Convergence of activation maxima for the comparison between PD patients ON and OFF medication. A: Significant results for the contrast PD‐ON vs. PD‐OFF (i.e., “PD‐ON > PD‐OFF” or “PD‐OFF > PD‐ON”). B: Increased activation in PD‐ON compared to PD‐OFF. [Color figure can be viewed in the online issue, which is available at http://wileyonlinelibrary.com.]

Correlation Between Motor Activation and Motor Impairment

Motor impairment as indexed by the mean UPDRS‐III OFF score correlated with likelihood of decreased activity in the right putamen in PD patients OFF medication compared to healthy controls (peak: 25 −5 −6, MNI coordinates; rho = 0.63, P < 0.05), indicating that decrease of motor activation of right putamen was more pronounced in PD patients with stronger motor impairment (Fig. 3). A mean UPDRS‐III OFF score of ∼20 could be identified as cut‐off point. Patient cohorts with a mean UPDRS‐III OFF score of more than 20 expressed deficient task‐related activation in the putamen. Of note, the only study with a high mean UPDRS‐OFF score, in which decreased activation of the putamen was not reported, studied ankle movements. That study failed to induce a consistent activation of the putamen in PD patients and healthy controls [Katschnig et al., 2011]. There were no other significant correlations between activation likelihood and UPDRS‐III scores.

Figure 3.

Figure 3

Voxel‐wise Spearman correlations between activation likelihood and UPDRS‐III scores. There was a significant correlation between likelihood of decreased activity in the right Putamen in PD patients (“Control > PD‐OFF”) and motor impairment (rho = 0.63, P < 0.05). Studies that do not report activations of the respective region have an MA‐value of 0. [Color figure can be viewed in the online issue, which is available at http://wileyonlinelibrary.com.]

DISCUSSION

Using this meta‐analysis approach we were able to detect consistent patterns of abnormal neural activity during movements in PD as revealed by fMRI and H2O‐PET studies. Differences in neural activity between PD patients OFF medication and healthy controls converged in a left‐lateralized fronto‐parietal cortical network comprising preSMA, M1, IPC, and SPL. With the exception of left SPL where PD was associated with increased levels of motor activation, PD patients expressed both, decreased as well as increased motor activation in these frontoparietal regions, which could partly be explained by differences in movement timing and selection in the applied motor tasks. In the basal ganglia, PD patients OFF medication showed an attenuation of motor activity in the posterior putamen. Decreased motor activity in the putamen correlated with motor impairment in PD patients OFF medication.

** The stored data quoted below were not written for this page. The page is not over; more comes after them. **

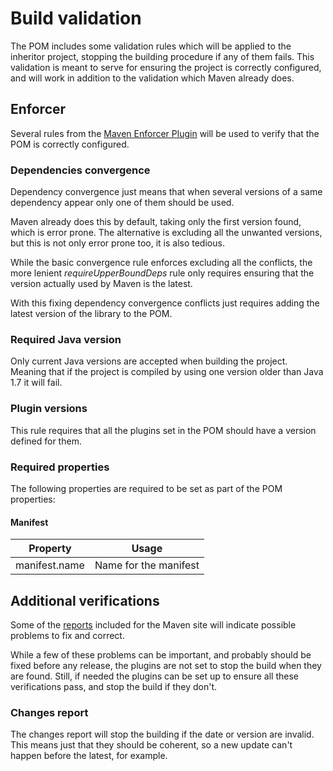 # Build validation

The POM includes some validation rules which will be applied to the inheritor project, stopping the building procedure if any of them fails. This validation is meant to serve for ensuring the project is correctly configured, and will work in addition to the validation which Maven already does.

## Enforcer

Several rules from the [Maven Enforcer Plugin][enforcer-plugin] will be used to verify that the POM is correctly configured.

### Dependencies convergence

Dependency convergence just means that when several versions of a same dependency appear only one of them should be used.

Maven already does this by default, taking only the first version found, which is error prone. The alternative is excluding all the unwanted versions, but this is not only error prone too, it is also tedious.

While the basic convergence rule enforces excluding all the conflicts, the more lenient *requireUpperBoundDeps* rule only requires ensuring that the version actually used by Maven is the latest.

With this fixing dependency convergence conflicts just requires adding the latest version of the library to the POM.

###  Required Java version

Only current Java versions are accepted when building the project. Meaning that if the project is compiled by using one version older than Java 1.7 it will fail.

### Plugin versions

This rule requires that all the plugins set in the POM should have a version defined for them.

### Required properties

The following properties are required to be set as part of the POM properties:

#### Manifest

|Property|Usage|
|---|---|
|manifest.name|Name for the manifest|

## Additional verifications

Some of the [reports][reports] included for the Maven site will indicate possible problems to fix and correct. 

While a few of these problems can be important, and probably should be fixed before any release, the plugins are not set to stop the build when they are found. Still, if needed the plugins can be set up to ensure all these verifications pass, and stop the build if they don't.

### Changes report

The changes report will stop the building if the date or version are invalid. This means just that they should be coherent, so a new update can't happen before the latest, for example.

[enforcer-plugin]: https://maven.apache.org/enforcer/maven-enforcer-plugin/

[reports]: ./site_reports.html
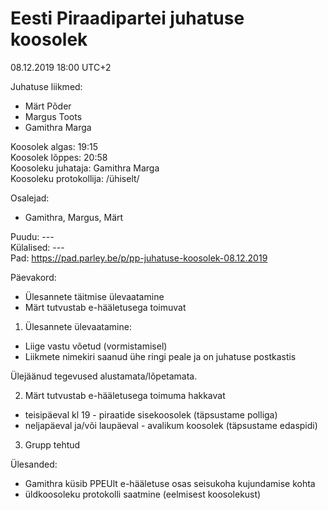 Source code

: # Eesti Piraadipartei juhatuse koosolek 
08.12.2019 18:00 UTC+2
 
Juhatuse liikmed:
* Märt Põder
* Margus Toots
* Gamithra Marga
    
Koosolek algas: 19:15  
Koosolek lõppes: 20:58  
Koosoleku juhataja: Gamithra Marga  
Koosoleku protokollija: /ühiselt/
    
Osalejad:
* Gamithra, Margus, Märt
    
Puudu: ---  
Külalised: ---  
Pad: https://pad.parley.be/p/pp-juhatuse-koosolek-08.12.2019
 
Päevakord:
* Ülesannete täitmise ülevaatamine
* Märt tutvustab e-hääletusega toimuvat

1. Ülesannete ülevaatamine:

* Liige vastu võetud (vormistamisel)
* Liikmete nimekiri saanud ühe ringi peale ja on juhatuse postkastis

Ülejäänud tegevused alustamata/lõpetamata.

2. Märt tutvustab e-hääletusega toimuma hakkavat

* teisipäeval kl 19 - piraatide sisekoosolek (täpsustame polliga)
* neljapäeval ja/või laupäeval - avalikum koosolek (täpsustame edaspidi)

3. Grupp tehtud

Ülesanded:
* Gamithra küsib PPEUlt e-hääletuse osas seisukoha kujundamise kohta
* üldkoosoleku protokolli saatmine (eelmisest koosolekust)


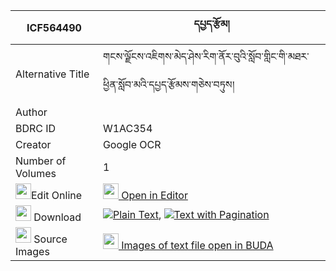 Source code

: |ICF564490|དཔྱད་རྩོམ། 
| --- | --- 
|Alternative Title |གངས་ལྗོངས་འཇིགས་མེད་ཤེས་རིག་ནོར་བུའི་སློབ་གླིང་གི་མཐར་ཕྱིན་སློབ་མའི་དཔྱད་རྩོམས་གཅེས་བཏུས།
|Author | 
|BDRC ID | W1AC354
|Creator | Google OCR
|Number of Volumes| 1
|<img width="25" src="https://img.icons8.com/color/25/000000/edit-property.png">Edit Online| [<img width="25" src="https://avatars.githubusercontent.com/u/45091458?s=200&v=4"> Open in Editor](http://editor.openpecha.org/ICF564490)
|<img width="25" src="https://img.icons8.com/fluent/48/000000/download-2.png"/>  Download | [![](https://img.icons8.com/color/20/000000/txt.png)Plain Text](https://github.com/Openpecha/ICF564490/releases/download/v1/che_tsom_plain_ICF564490.zip), [![](https://img.icons8.com/color/20/000000/txt.png)Text with Pagination](https://github.com/Openpecha/ICF564490/releases/download/v1/che_tsom_pages_ICF564490.zip)
|<img width="25" src="https://img.icons8.com/plasticine/100/000000/pictures-folder.png"/>  Source Images | [<img width="25" src="https://library.bdrc.io/icons/BUDA-small.svg"> Images of text file open in BUDA](https://library.bdrc.io/show/bdr:W1AC354) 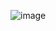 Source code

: ![image](https://github.com/heyy-tamal/Zoro-D-Lost/assets/113224593/68625727-be45-4807-aa94-06e89aa92b9d)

Deficient Motor Activation of the Putamen in PD

The pathophysiological hallmark of PD is a progressive loss of dopaminergic neurons of the substantia nigra pars compacta (SNc) causing nigrostriatal denervation, especially in the posterior motor part of the putamen [Lang and Lozano, 1998a,b]. Dopamine signalling from SNc to the putamen is thought to have a movement facilitating effect by modulating distinct pathways linking the basal ganglia and cortical motor areas [Alexander et al., 1986]. In agreement with this pathophysiological model, we found a consistent decrease of motor‐related activity of the putamen in PD patients who have paused dopaminergic medication.

The likelihood of detecting decreased activity in the right posterior putamen correlated positively with the mean UPDRS‐III scores. This correlation suggests that the magnitude of motor activation in the putamen decreases with progression of motor impairment. In the OFF medication state, decreased motor activation in the putamen was present in PD cohorts with a mean UPDRS‐III group score of about 20. However, recent fMRI studies using regions of interest (ROI) approaches [Holden et al., 2006; Prodoehl et al., 2010; Spraker et al., 2010] showed that decreased motor activation of the putamen could already be detected in patient groups with a lower mean UPDRS‐score (UPDRS‐III OFF scores: 15.7, 16.2, and 17.9, respectively), when the statistical sensitivity for detecting activity changes in the putamen is increased. While PD patients in these studies all had developed symptoms, it is of great clinical interest to detect abnormal neural activity already in presymptomatic disease stages, before symptoms become apparent. Future prospective studies need to evaluate at which stage abnormal neural activity can be detected in PD using fMRI and H2O‐PET.

Our meta‐analysis revealed that dopaminergic medication (PD‐ON > PD‐OFF) significantly augmented motor activation in the left putamen in PD patients. Likewise, neurophysiological studies have shown that dopaminergic medication facilitates high‐frequency coupling from the basal ganglia to the cortex [Litvak et al., 2012; Williams et al., 2002]. Together, these findings provide converging evidence that dopaminergic medication mediates its therapeutic effect primarily at the side of nigrostriatal denervation and hereby, improving neural processing in the cortico‐basal ganglia thalamo‐cortical motor loop.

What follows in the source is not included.